Data for review START
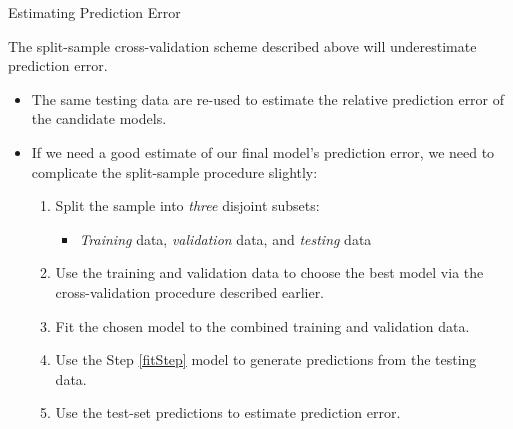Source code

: \documentclass{beamer}\usepackage[]{graphicx}\usepackage[]{color}
\begin{document}
\begin{frame}{Estimating Prediction Error}
  
  The split-sample cross-validation scheme described above will underestimate 
  prediction error.
  \vc
  \begin{itemize}
  \item The same testing data are re-used to estimate the relative prediction 
    error of the candidate models.
    \vc
  \item If we need a good estimate of our final model's prediction error, we 
    need to complicate the split-sample procedure slightly:
    \pause
    \vc
    \begin{enumerate}
    \item Split the sample into \emph{three} disjoint subsets:
      \begin{itemize}
      \item \emph{Training} data, \emph{validation} data, and \emph{testing} 
        data
      \end{itemize}
      \vc
    \item Use the training and validation data to choose the best model via the 
      cross-validation procedure described earlier.
      \vc
    \item Fit the chosen model to the combined training and validation data. 
      \label{fitStep}
      \vc
    \item Use the Step \ref{fitStep} model to generate predictions from the 
      testing data.
      \vc
    \item Use the test-set predictions to estimate prediction error.
    \end{enumerate}
  \end{itemize}
  
\end{frame}
  
\watermarkoff %
\end{document}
Data for review END
### Work instruction
In the data above, which lines include "procedure"? Return those lines.

### Answer box
    need to complicate the split-sample procedure slightly:
      cross-validation procedure described earlier.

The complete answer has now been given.